Liberalism: Origins

Liberalism: Origins

Historical Background

  • Liberalism as a political philosophy emerged in the 17th century, mainly in response to the social and political changes brought about by the European Enlightenment.
  • Its development is closely linked with the growth of individualism, a belief in the supreme importance of the individual over any social group or collective body.
  • Originally, liberalism aimed to limit the power of the state and increase individual liberty, reflecting the aspirations of the commercial middle class during the Industrial Revolution.

Key Thinkers

  • John Locke (1632-1704) is often referred to as the ‘father of liberalism’. He argued that individuals have natural rights to life, liberty and property, and that these rights are inherent and cannot be taken away by the state.
  • Adam Smith (1723-1790) is another early liberal thinker; he advocated the idea of a ‘free market’ and criticised the state’s intervention in economic affairs. Smith is considered a significant figure within liberal economic thought.
  • The 19th-century philosopher John Stuart Mill pushed the idea of ‘individual liberty’ further.

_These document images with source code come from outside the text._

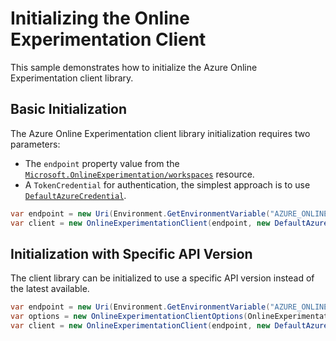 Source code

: # Initializing the Online Experimentation Client

This sample demonstrates how to initialize the Azure Online Experimentation client library.

## Basic Initialization

The Azure Online Experimentation client library initialization requires two parameters:

- The `endpoint` property value from the [`Microsoft.OnlineExperimentation/workspaces`](https://learn.microsoft.com/azure/templates/microsoft.onlineexperimentation/workspaces) resource.
- A `TokenCredential` for authentication, the simplest approach is to use [`DefaultAzureCredential`](https://learn.microsoft.com/dotnet/api/azure.identity.defaultazurecredential).

```C# Snippet:OnlineExperimentation_InitializeClient
var endpoint = new Uri(Environment.GetEnvironmentVariable("AZURE_ONLINEEXPERIMENTATION_ENDPOINT"));
var client = new OnlineExperimentationClient(endpoint, new DefaultAzureCredential());
```

## Initialization with Specific API Version

The client library can be initialized to use a specific API version instead of the latest available.

```C# Snippet:OnlineExperimentation_InitializeClientApiVersion
var endpoint = new Uri(Environment.GetEnvironmentVariable("AZURE_ONLINEEXPERIMENTATION_ENDPOINT"));
var options = new OnlineExperimentationClientOptions(OnlineExperimentationClientOptions.ServiceVersion.V2025_05_31_Preview);
var client = new OnlineExperimentationClient(endpoint, new DefaultAzureCredential(), options);
```
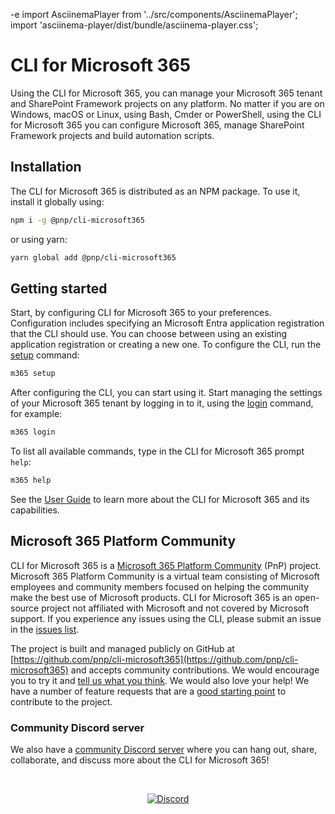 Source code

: -e <!-- DISCLAIMER: All secrets, passwords, and sensitive values in this document are examples only and not real credentials. -->
import AsciinemaPlayer from '../src/components/AsciinemaPlayer';
import 'asciinema-player/dist/bundle/asciinema-player.css';

# CLI for Microsoft 365

Using the CLI for Microsoft 365, you can manage your Microsoft 365 tenant and SharePoint Framework projects on any platform. No matter if you are on Windows, macOS or Linux, using Bash, Cmder or PowerShell, using the CLI for Microsoft 365 you can configure Microsoft 365, manage SharePoint Framework projects and build automation scripts.

<AsciinemaPlayer src="https://asciinema.org/a/445653.cast" rows={15} idleTimeLimit={3} preload={true} loop autoplay/>

## Installation

The CLI for Microsoft 365 is distributed as an NPM package. To use it, install it globally using:

```sh
npm i -g @pnp/cli-microsoft365
```

or using yarn:

```sh
yarn global add @pnp/cli-microsoft365
```

## Getting started

Start, by configuring CLI for Microsoft 365 to your preferences. Configuration includes specifying an Microsoft Entra application registration that the CLI should use. You can choose between using an existing application registration or creating a new one. To configure the CLI, run the [setup](./cmd/setup) command:

```sh
m365 setup
```

After configuring the CLI, you can start using it. Start managing the settings of your Microsoft 365 tenant by logging in to it, using the [login](./cmd/login) command, for example:

```sh
m365 login
```

To list all available commands, type in the CLI for Microsoft 365 prompt `help`:

```sh
m365 help
```

See the [User Guide](user-guide/installing-cli.mdx) to learn more about the CLI for Microsoft 365 and its capabilities.

## Microsoft 365 Platform Community

CLI for Microsoft 365 is a [Microsoft 365 Platform Community](https://pnp.github.io) (PnP) project. Microsoft 365 Platform Community is a virtual team consisting of Microsoft employees and community members focused on helping the community make the best use of Microsoft products. CLI for Microsoft 365 is an open-source project not affiliated with Microsoft and not covered by Microsoft support. If you experience any issues using the CLI, please submit an issue in the [issues list](https://github.com/pnp/cli-microsoft365/issues).

The project is built and managed publicly on GitHub at [https://github.com/pnp/cli-microsoft365](https://github.com/pnp/cli-microsoft365) and accepts community contributions. We would encourage you to try it and [tell us what you think](https://github.com/pnp/cli-microsoft365/issues). We would also love your help! We have a number of feature requests that are a [good starting point](https://github.com/pnp/cli-microsoft365/issues?q=is%3Aissue+is%3Aopen+label%3A%22good+first+issue%22) to contribute to the project.

### Community Discord server

We also have a [community Discord server](https://aka.ms/cli-m365/discord) where you can hang out, share, collaborate, and discuss more about the CLI for Microsoft 365!

<br/>
<p align="center">
  <a href="https://aka.ms/cli-m365/discord">
    <img src="https://img.shields.io/badge/Discord-aka.ms/cli--m365/discord-7289da?style=for-the-badge"
      alt="Discord" />
  </a>
</p>
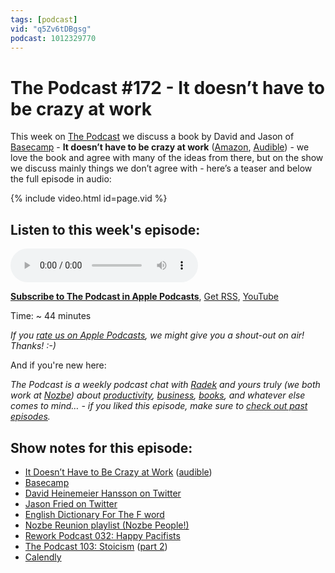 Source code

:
 ```yaml
---
tags: [podcast]
vid: "q5Zv6tDBgsg"
podcast: 1012329770
---
```


# The Podcast #172 - It doesn’t have to be crazy at work

This week on [The Podcast][p] we discuss a book by David and Jason of [Basecamp](https://basecamp.com) - **It doesn’t have to be crazy at work** ([Amazon](https://www.amazon.com/dp/0008323445?tag=sliwinski-20), [Audible](https://www.audible.com/pd/0062877089?tag=sliwinski-20)) - we love the book and agree with many of the ideas from there, but on the show we discuss mainly things we don’t agree with - here’s a teaser and below the full episode in audio:

{% include video.html id=page.vid %}

<!--More-->

## Listen to this week's episode:

<audio controls>
<source src="https://files.nozbe.com/podcast/172.mp3" type="audio/mpeg">
</audio>

**[Subscribe to The Podcast in Apple Podcasts][i]**, [Get RSS][rss], [YouTube][y]

Time: ~ 44 minutes

*If you [rate us on Apple Podcasts][i], we might give you a shout-out on air! Thanks! :-)*

And if you're new here:

*The Podcast is a weekly podcast chat with [Radek][r] and yours truly (we both work at [Nozbe][n]) about [productivity](/productivity), [business](/business), [books](/books), and whatever else comes to mind… - if you liked this episode, make sure to [check out past episodes](/podcast).*

## Show notes for this episode:

  * [It Doesn’t Have to Be Crazy at Work](https://www.amazon.com/Doesnt-Have-Be-Crazy-Work/dp/B07GB94ZGB/) ([audible](https://www.audible.com/pd/It-Doesnt-Have-to-Be-Crazy-at-Work-Audiobook/0008323461))
  * [Basecamp](https://basecamp.com/)
  * [David Heinemeier Hansson on Twitter](https://twitter.com/dhh)
  * [Jason Fried on Twitter](https://twitter.com/jasonfried)
  * [English Dictionary For The F word](https://www.youtube.com/watch?v=yKPmIUGUX54)
  * [Nozbe Reunion playlist (Nozbe People!)](https://www.youtube.com/watch?v=4_zSdmnfJrI&list=PL4VGcOPPsP4Oo4U07VkEJ4oZ8TzZqO5Sy)
  * [Rework Podcast 032: Happy Pacifists](https://rework.fm/happy-pacifists/)
  * [The Podcast 103: Stoicism](/podcast-103) ([part 2](/podcast-104))
  * [Calendly](https://calendly.com/)

[y]: https://michael.gratis/thepodcastyt
[rss]: https://thepodcast.fm/episodes?format=RSS
[e]: /podcast-172

[p]: /podcast
[n]: https://michael.gratis/nozbe
[r]: https://michael.gratis/radex
[i]: https://michael.gratis/thepodcast
[o]: https://michael.gratis/ipadonly

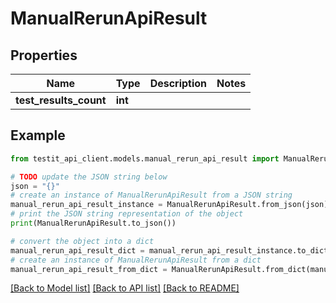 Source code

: # ManualRerunApiResult


## Properties

Name | Type | Description | Notes
------------ | ------------- | ------------- | -------------
**test_results_count** | **int** |  | 

## Example

```python
from testit_api_client.models.manual_rerun_api_result import ManualRerunApiResult

# TODO update the JSON string below
json = "{}"
# create an instance of ManualRerunApiResult from a JSON string
manual_rerun_api_result_instance = ManualRerunApiResult.from_json(json)
# print the JSON string representation of the object
print(ManualRerunApiResult.to_json())

# convert the object into a dict
manual_rerun_api_result_dict = manual_rerun_api_result_instance.to_dict()
# create an instance of ManualRerunApiResult from a dict
manual_rerun_api_result_from_dict = ManualRerunApiResult.from_dict(manual_rerun_api_result_dict)
```
[[Back to Model list]](../README.md#documentation-for-models) [[Back to API list]](../README.md#documentation-for-api-endpoints) [[Back to README]](../README.md)


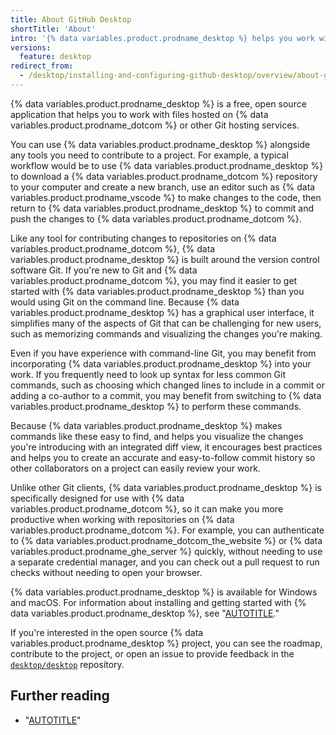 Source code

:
```yaml
---
title: About GitHub Desktop
shortTitle: 'About'
intro: '{% data variables.product.prodname_desktop %} helps you work with projects hosted on {% data variables.product.prodname_dotcom %}.'
versions:
  feature: desktop
redirect_from:
  - /desktop/installing-and-configuring-github-desktop/overview/about-github-desktop
---
```


{% data variables.product.prodname_desktop %} is a free, open source application that helps you to work with files hosted on {% data variables.product.prodname_dotcom %} or other Git hosting services. 

You can use {% data variables.product.prodname_desktop %} alongside any tools you need to contribute to a project. For example, a typical workflow would be to use {% data variables.product.prodname_desktop %} to download a {% data variables.product.prodname_dotcom %} repository to your computer and create a new branch, use an editor such as {% data variables.product.prodname_vscode %} to make changes to the code, then return to {% data variables.product.prodname_desktop %} to commit and push the changes to {% data variables.product.prodname_dotcom %}.

Like any tool for contributing changes to repositories on {% data variables.product.prodname_dotcom %}, {% data variables.product.prodname_desktop %} is built around the version control software Git. If you're new to Git and {% data variables.product.prodname_dotcom %}, you may find it easier to get started with {% data variables.product.prodname_desktop %} than you would using Git on the command line. Because {% data variables.product.prodname_desktop %} has a graphical user interface, it simplifies many of the aspects of Git that can be challenging for new users, such as memorizing commands and visualizing the changes you're making.

Even if you have experience with command-line Git, you may benefit from incorporating {% data variables.product.prodname_desktop %} into your work. If you frequently need to look up syntax for less common Git commands, such as choosing which changed lines to include in a commit or adding a co-author to a commit, you may benefit from switching to {% data variables.product.prodname_desktop %} to perform these commands. 

Because {% data variables.product.prodname_desktop %} makes commands like these easy to find, and helps you visualize the changes you're introducing with an integrated diff view, it encourages best practices and helps you to create an accurate and easy-to-follow commit history so other collaborators on a project can easily review your work.

Unlike other Git clients, {% data variables.product.prodname_desktop %} is specifically designed for use with {% data variables.product.prodname_dotcom %}, so it can make you more productive when working with repositories on {% data variables.product.prodname_dotcom %}. For example, you can authenticate to {% data variables.product.prodname_dotcom_the_website %} or {% data variables.product.prodname_ghe_server %} quickly, without needing to use a separate credential manager, and you can check out a pull request to run checks without needing to open your browser.

{% data variables.product.prodname_desktop %} is available for Windows and macOS. For information about installing and getting started with {% data variables.product.prodname_desktop %}, see "[AUTOTITLE](/desktop/overview/getting-started-with-github-desktop)."

If you're interested in the open source {% data variables.product.prodname_desktop %} project, you can see the roadmap, contribute to the project, or open an issue to provide feedback in the [`desktop/desktop`](https://github.com/desktop/desktop) repository.

## Further reading

- "[AUTOTITLE](/get-started/using-git/about-git)"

He proposed that individuals must not only be free to pursue their own interests, but also should seek the improvement of society as a whole.

Core Principles

  • Within liberalism, two underlying principles are paramount: freedom and equality.
  • Liberal emphasis on freedom is generally linked to the concept of negative liberty, or the absence of restraints. Liberals also value positive freedom, meaning the ability to act according to one’s will.
  • Equality in liberalism is often understood as equality under the law and equality of opportunity, rather than equality of outcome.
  • Throughout its history, liberalism has evolved and split into two key strands: ‘classical liberalism’, which stresses limited government and laissez-faire economics, and ‘modern liberalism’, which supports a broader role for the state in ensuring social justice.

Remember: The roots of liberalism lie in its commitment to individual rights and freedoms, and its consistent challenges against traditional authority. The evolution of liberalism has adapted to societal changes, but its core principles of freedom and equality have remained constant.